▶ [Saved entries]
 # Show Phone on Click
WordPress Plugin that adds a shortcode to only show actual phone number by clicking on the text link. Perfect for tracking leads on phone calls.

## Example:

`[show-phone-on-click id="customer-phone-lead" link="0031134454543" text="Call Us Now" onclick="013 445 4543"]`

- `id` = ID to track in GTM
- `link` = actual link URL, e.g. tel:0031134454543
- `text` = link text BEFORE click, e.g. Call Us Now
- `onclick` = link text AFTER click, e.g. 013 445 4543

▶ [What you need to do] Only a word-for-word repetition of the lines from the one containing "URL, e.g. tel:0031134454543" to the final line of the data above counts as the answer.

▶ [Output of the task]
- `link` = actual link URL, e.g. tel:0031134454543
- `text` = link text BEFORE click, e.g. Call Us Now
- `onclick` = link text AFTER click, e.g. 013 445 4543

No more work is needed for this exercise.